Cat’s Cradle – Kurt Vonnegut, 1963
The Female Man – Joanna Russ, 1970 (written)
Slaughterhouse Five – Kurt Vonnegut, 1972
After reading the first three parts of The Female Man, with the image of Janet playing Cat’s Cradle still fresh in my mind, I went straight to Google to see if I could find any evidence that Russ was alluding to Vonnegut’s 1963 novel. Unfortunately, I came up short. I couldn’t find anything that suggested there was a connection between the two novels despite the authors’ eerily similar style. However, even if the cat’s cradle used by Russ has no connection to Vonnegut, I still believe it has the same effect. Let me first preface my explanation with a short anecdote.
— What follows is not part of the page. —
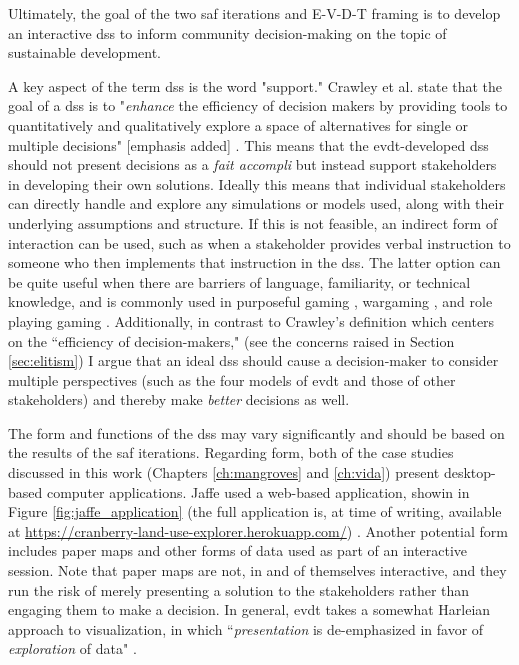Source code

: Ultimately, the goal of the two \ac{saf} iterations and E-V-D-T framing is to develop an interactive \acf{dss} to inform community decision-making on the topic of sustainable development.

A key aspect of the term \ac{dss} is the word "support." Crawley et al. state that the goal of a \ac{dss} is to "\emph{enhance} the efficiency of decision makers by providing tools to quantitatively and qualitatively explore a space of alternatives for single or multiple decisions" [emphasis added] \cite{crawleySystemArchitectureStrategy2015}. This means that the \ac{evdt}-developed \ac{dss} should not present decisions as a \textit{fait accompli} but instead support stakeholders in developing their own solutions. Ideally this means that individual stakeholders can directly handle and explore any simulations or models used, along with their underlying assumptions and structure. If this is not feasible, an indirect form of interaction can be used, such as when a stakeholder provides verbal instruction to someone who then implements that instruction in the \ac{dss}. The latter option can be quite useful when there are barriers of language, familiarity, or technical knowledge, and is commonly used in purposeful gaming \cite{rossGamebasedLearningSystems2014}, wargaming \cite{hansonImprovingOperationalWargaming2016,selvaRevitalizingWargamingNecessary15,shlapakReinforcingDeterrenceNATO2016}, and role playing gaming \cite{groganStrategicEngineeringGaming2012,groganFederatedSimulationGaming2012}. Additionally, in contrast to Crawley's definition which centers on the ``efficiency of decision-makers," (see the concerns raised in Section \ref{sec:elitism}) I argue that an ideal \ac{dss} should cause a decision-maker to consider multiple perspectives (such as the four models of \ac{evdt} and those of other stakeholders) and thereby make \textit{better} decisions as well.

The form and functions of the \ac{dss} may vary significantly and should be based on the results of the \ac{saf} iterations. Regarding form, both of the case studies discussed in this work (Chapters \ref{ch:mangroves} and \ref{ch:vida}) present desktop-based computer applications. Jaffe used a web-based application, showin in Figure \ref{fig:jaffe_application} (the full application is, at time of writing, available at \url{https://cranberry-land-use-explorer.herokuapp.com/}) \cite{jaffeEnvironmentalEconomicSystems2022}. Another potential form includes paper maps and other forms of data used as part of an interactive session. Note that paper maps are not, in and of themselves interactive, and they run the risk of merely presenting a solution to the stakeholders rather than engaging them to make a decision. In general, \ac{evdt} takes a somewhat Harleian approach to visualization, in which ``\textit{presentation} is de-emphasized in favor of \textit{exploration} of data" \cite{cramptonMapsSocialConstructions2001}.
Last school year, I read Slaughterhouse Five shortly followed by Cat’s Cradle (both for the same teacher, but two different classes). For Slaughterhouse Five I had to create a timeline of Billy Pilgrim’s life; not as hard as it seemed it would be. But for Cat’s Cradle, I had to create a graph of sorts; characters along a y-axis, and events/time along an x-axis. What sounded easy proved one of the most difficult assignments I had in that class. I found it practically impossible to have the right characters intersect for a certain period and part ways at the right time without crossing the paths of characters that didn’t belong or not being able to meet characters that did belong. When I was done with my graph, I couldn’t help but feel disappointed that I couldn’t perfectly illustrate the events of the novel (even though my graph was by far the best aesthetically, technically, and in accuracy…just saying). After all of the irritation that assignment brought me, it dawned on me that the graph didn’t need to be 100% accurate to illustrate for me what I was supposed to gather from the assignment (which surprisingly wasn’t handfuls of my own hair). When looking at the big picture, as cliché as that sounds, the graph created a very distinct image: a cat’s cradle. I guess what I’m trying to get at here is very much what Zack was saying in class. It makes sense why Janet said the cat’s cradle was a universal symbol of peace. It represents the intersectionality of our lives–of humanity. Though our experiences are vastly different, we can each find commonalities among one another, and I guess that’s what makes us feel a little less lonely.
P.S. If you’ve read Cat’s Cradle and are feeling especially masochistic, you should try making that graph.